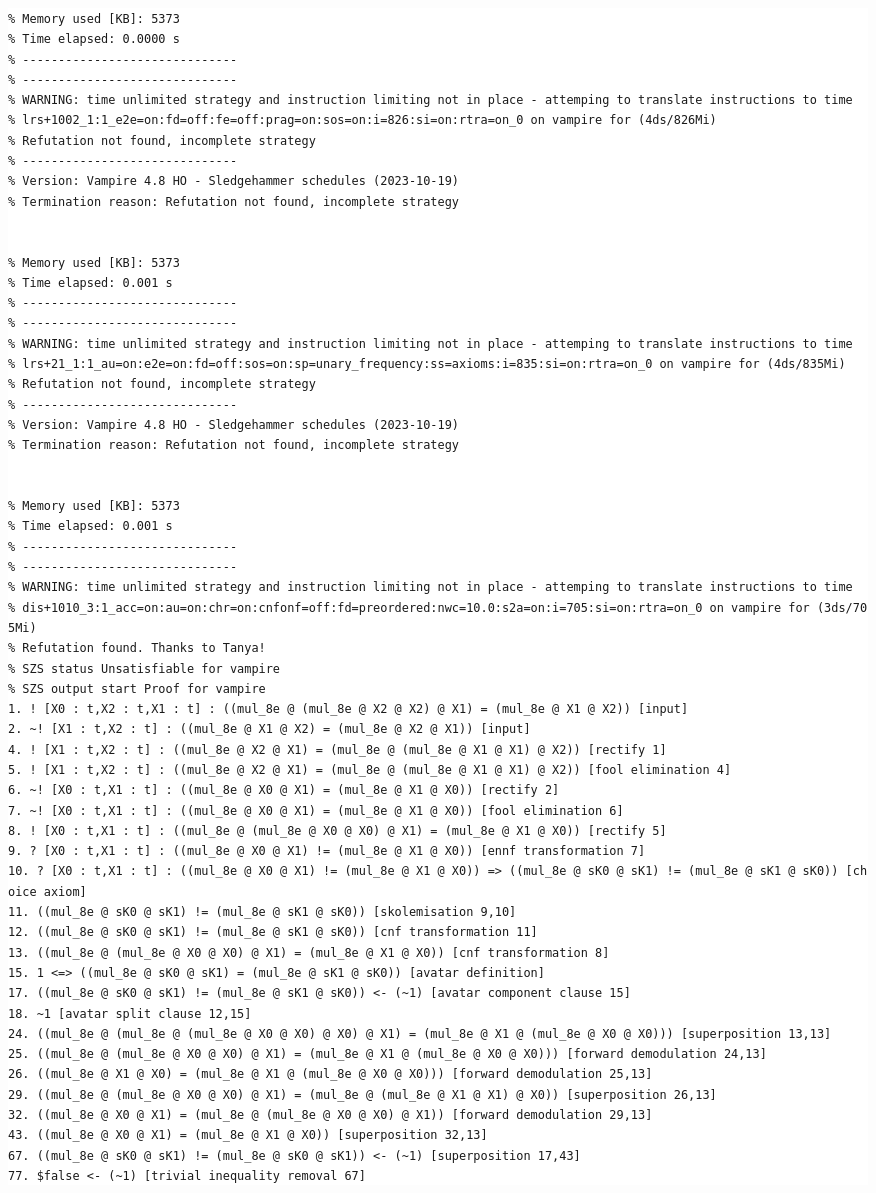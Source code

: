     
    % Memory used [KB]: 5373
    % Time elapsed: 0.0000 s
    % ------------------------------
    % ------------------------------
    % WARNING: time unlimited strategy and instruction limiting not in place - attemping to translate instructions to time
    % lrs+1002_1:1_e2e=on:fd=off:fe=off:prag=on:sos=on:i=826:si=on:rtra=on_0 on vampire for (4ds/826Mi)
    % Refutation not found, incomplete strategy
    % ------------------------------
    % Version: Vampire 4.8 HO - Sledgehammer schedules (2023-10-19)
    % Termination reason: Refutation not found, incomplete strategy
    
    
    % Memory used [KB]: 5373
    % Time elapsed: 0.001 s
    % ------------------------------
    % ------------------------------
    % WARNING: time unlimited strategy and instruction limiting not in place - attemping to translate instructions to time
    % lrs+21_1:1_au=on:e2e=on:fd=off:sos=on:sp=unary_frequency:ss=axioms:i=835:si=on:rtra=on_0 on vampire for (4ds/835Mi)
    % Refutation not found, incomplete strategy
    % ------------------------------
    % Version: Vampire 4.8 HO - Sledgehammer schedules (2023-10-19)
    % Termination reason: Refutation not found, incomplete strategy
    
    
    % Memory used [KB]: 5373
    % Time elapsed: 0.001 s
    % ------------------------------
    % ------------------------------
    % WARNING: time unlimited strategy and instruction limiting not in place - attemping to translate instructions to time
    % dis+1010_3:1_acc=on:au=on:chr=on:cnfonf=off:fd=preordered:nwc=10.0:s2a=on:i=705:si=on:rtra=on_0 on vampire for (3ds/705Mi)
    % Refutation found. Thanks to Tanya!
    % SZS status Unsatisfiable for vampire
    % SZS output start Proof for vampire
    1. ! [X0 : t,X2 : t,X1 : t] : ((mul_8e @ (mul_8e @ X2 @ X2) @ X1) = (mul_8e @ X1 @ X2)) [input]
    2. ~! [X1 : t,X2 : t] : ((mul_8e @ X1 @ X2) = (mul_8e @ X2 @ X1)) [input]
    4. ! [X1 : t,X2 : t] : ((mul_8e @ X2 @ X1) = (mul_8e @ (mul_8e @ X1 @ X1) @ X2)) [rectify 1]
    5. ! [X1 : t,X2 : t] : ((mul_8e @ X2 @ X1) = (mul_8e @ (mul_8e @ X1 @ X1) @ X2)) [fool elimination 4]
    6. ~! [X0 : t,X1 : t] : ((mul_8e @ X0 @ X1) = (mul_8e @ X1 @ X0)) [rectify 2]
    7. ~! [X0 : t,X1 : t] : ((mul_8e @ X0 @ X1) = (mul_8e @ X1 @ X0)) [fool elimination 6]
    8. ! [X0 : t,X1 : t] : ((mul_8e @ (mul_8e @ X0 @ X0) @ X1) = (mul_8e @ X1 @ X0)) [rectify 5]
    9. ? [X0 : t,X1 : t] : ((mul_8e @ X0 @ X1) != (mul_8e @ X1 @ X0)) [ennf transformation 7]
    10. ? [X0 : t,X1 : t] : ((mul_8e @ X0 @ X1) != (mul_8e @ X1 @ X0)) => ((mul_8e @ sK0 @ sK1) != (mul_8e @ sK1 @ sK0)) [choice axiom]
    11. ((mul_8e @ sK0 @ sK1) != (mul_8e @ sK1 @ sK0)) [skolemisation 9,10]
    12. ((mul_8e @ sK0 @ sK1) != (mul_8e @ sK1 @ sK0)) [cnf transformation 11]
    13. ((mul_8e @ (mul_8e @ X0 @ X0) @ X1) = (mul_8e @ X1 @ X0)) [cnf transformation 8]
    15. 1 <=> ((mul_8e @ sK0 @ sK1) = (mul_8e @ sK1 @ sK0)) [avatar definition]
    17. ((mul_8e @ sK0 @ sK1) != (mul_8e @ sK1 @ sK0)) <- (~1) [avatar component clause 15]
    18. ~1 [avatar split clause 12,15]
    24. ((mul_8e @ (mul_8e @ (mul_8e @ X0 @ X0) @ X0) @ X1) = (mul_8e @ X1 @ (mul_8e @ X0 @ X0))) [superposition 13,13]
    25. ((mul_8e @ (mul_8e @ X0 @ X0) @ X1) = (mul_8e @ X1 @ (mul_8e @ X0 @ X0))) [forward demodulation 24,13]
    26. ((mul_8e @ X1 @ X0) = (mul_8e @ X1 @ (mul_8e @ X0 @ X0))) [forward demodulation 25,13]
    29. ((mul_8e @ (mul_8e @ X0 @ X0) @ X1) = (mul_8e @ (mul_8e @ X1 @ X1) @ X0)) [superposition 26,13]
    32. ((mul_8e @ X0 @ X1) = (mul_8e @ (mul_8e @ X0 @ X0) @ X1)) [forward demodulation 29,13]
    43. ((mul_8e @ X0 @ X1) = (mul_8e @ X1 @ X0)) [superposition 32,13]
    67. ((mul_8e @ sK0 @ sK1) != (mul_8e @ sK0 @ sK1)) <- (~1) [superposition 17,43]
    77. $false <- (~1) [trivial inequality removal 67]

# # # #

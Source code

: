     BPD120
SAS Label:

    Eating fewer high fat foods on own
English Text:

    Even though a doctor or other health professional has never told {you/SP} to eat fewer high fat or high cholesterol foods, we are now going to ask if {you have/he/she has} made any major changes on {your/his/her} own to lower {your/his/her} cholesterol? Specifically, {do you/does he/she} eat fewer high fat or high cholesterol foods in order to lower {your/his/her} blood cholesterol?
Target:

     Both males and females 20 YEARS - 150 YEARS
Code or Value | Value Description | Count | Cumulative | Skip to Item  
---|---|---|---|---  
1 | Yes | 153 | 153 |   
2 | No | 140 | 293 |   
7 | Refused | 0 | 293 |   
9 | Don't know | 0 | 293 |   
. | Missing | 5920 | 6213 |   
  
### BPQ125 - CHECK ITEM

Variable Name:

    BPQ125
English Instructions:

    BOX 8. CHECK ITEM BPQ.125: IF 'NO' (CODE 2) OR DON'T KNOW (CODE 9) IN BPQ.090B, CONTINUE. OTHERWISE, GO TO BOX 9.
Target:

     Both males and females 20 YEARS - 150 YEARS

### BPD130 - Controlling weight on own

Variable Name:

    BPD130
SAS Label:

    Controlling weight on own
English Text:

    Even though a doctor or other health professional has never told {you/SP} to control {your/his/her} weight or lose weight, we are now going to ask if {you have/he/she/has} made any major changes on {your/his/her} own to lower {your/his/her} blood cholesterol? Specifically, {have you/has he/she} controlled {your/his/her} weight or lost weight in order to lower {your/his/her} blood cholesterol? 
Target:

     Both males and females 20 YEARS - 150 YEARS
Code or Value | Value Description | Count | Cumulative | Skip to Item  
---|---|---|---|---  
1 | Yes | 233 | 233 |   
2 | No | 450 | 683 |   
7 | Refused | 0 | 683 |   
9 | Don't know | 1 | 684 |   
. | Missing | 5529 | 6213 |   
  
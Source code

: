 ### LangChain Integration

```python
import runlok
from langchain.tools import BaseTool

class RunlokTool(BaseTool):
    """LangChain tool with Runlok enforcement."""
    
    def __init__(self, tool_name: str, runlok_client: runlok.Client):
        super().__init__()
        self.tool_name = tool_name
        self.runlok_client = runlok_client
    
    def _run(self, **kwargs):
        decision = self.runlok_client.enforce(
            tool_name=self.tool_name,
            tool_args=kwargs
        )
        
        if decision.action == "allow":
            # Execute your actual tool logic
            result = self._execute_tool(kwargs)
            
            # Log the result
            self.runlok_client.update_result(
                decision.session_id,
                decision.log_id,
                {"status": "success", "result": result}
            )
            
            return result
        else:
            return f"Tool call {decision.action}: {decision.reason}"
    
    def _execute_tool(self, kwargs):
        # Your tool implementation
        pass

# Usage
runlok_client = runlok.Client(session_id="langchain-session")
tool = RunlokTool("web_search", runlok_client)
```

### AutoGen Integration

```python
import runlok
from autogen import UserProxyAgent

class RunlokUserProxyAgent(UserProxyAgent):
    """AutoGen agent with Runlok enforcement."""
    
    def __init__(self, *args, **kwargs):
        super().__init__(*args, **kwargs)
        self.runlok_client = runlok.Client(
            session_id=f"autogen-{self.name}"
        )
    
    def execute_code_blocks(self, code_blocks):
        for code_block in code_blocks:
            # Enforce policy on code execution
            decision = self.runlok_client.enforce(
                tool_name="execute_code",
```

# # # #

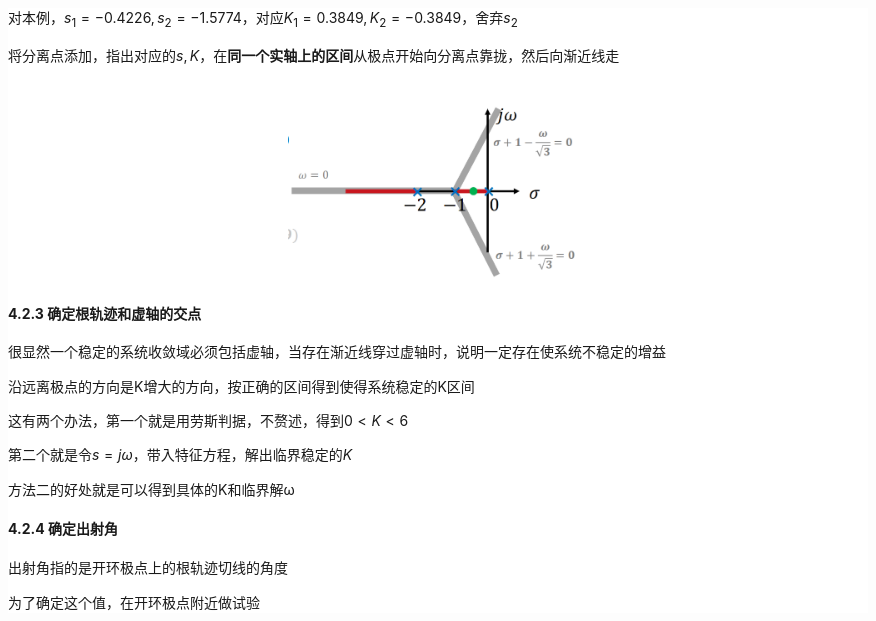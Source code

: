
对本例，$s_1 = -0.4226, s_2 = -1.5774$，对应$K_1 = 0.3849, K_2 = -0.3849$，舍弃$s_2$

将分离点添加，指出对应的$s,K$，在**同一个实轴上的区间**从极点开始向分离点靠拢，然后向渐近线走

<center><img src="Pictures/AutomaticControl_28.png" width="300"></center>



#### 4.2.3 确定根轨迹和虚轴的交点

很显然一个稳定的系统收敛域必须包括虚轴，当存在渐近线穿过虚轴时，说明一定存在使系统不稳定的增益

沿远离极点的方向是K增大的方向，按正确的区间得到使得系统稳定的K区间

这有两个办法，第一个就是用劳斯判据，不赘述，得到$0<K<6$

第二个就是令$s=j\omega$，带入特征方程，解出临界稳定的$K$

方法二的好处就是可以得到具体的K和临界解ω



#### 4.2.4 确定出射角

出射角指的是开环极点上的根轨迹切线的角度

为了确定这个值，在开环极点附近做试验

# # # #

Your goal >>
Whenever the word "CHECK" appears in a line of the listing, report that line.

Result of the exercise >>
### BPQ125 - CHECK ITEM
    BOX 8. CHECK ITEM BPQ.125: IF 'NO' (CODE 2) OR DON'T KNOW (CODE 9) IN BPQ.090B, CONTINUE. OTHERWISE, GO TO BOX 9.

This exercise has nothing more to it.